Task item
Go through the data below and return each line where the string "process" appears.

[Stored data]
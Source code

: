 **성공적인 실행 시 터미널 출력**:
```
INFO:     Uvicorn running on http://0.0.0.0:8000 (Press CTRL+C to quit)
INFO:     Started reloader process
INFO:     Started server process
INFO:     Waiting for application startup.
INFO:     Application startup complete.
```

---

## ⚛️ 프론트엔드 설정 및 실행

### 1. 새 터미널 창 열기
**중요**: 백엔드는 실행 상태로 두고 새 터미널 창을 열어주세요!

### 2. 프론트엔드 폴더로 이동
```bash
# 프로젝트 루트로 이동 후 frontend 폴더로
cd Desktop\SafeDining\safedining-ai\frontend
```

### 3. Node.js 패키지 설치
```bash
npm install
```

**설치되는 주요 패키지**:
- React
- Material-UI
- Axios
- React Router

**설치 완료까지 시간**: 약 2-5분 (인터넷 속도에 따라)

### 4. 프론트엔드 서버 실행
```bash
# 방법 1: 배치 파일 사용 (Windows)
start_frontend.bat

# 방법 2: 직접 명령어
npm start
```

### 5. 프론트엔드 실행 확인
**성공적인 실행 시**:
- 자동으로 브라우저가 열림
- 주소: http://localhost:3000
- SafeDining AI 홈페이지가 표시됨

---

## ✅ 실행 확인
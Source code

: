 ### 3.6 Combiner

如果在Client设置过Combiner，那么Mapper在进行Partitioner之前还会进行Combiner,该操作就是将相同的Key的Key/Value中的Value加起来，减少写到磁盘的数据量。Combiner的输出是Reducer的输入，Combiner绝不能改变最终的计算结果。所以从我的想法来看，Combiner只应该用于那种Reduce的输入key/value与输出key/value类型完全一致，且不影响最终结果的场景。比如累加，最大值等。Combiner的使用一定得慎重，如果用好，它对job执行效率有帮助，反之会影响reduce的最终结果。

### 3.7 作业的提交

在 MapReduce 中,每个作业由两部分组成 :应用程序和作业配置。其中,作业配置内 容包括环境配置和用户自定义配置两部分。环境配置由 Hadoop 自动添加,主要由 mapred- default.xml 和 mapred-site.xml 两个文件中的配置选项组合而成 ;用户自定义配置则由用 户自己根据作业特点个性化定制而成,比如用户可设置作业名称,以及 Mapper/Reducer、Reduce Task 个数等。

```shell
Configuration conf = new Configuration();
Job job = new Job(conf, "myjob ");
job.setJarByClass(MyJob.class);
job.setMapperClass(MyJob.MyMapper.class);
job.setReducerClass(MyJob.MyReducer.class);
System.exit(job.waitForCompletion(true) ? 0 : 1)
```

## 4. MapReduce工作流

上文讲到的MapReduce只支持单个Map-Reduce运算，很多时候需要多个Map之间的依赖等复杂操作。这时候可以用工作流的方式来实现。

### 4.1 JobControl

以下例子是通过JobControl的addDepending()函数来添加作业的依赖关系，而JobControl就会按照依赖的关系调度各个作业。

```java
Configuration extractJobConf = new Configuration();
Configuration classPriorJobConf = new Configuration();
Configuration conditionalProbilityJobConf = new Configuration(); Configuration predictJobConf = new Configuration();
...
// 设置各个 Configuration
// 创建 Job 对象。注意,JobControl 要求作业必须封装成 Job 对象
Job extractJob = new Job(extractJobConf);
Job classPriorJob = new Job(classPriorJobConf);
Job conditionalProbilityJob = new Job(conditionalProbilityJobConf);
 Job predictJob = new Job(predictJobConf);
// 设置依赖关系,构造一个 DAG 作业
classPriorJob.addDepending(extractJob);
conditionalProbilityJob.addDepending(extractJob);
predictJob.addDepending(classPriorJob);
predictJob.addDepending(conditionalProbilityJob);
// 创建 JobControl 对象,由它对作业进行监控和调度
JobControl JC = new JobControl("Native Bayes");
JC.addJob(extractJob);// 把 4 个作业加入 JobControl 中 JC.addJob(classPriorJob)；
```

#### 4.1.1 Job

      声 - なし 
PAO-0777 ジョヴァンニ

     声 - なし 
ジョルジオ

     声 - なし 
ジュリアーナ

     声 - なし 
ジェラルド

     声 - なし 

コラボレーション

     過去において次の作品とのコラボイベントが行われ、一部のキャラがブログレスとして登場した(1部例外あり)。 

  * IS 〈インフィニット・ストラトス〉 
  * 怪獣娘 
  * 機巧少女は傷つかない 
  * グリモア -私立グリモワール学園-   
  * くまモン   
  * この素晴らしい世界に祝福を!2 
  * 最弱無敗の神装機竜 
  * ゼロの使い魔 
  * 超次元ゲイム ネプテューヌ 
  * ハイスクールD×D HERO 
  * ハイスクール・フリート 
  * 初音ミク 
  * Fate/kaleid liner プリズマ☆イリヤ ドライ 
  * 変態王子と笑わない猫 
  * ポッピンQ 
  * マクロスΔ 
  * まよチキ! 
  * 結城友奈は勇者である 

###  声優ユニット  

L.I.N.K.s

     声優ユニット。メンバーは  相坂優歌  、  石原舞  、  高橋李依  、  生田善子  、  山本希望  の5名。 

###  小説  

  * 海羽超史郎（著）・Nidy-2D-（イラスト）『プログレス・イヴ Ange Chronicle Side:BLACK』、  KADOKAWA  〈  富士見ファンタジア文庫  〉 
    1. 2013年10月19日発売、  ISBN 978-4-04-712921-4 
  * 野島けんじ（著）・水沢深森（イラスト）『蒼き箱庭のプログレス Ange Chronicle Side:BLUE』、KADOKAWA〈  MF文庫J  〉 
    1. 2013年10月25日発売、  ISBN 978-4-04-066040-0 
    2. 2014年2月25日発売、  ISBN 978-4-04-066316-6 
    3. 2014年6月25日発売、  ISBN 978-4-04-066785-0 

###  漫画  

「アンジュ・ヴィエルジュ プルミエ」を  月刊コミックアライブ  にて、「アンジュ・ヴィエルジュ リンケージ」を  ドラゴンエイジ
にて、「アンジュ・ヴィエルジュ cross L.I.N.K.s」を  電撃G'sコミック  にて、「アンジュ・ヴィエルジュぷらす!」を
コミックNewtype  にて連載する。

Your response
INFO:     Started reloader process
INFO:     Started server process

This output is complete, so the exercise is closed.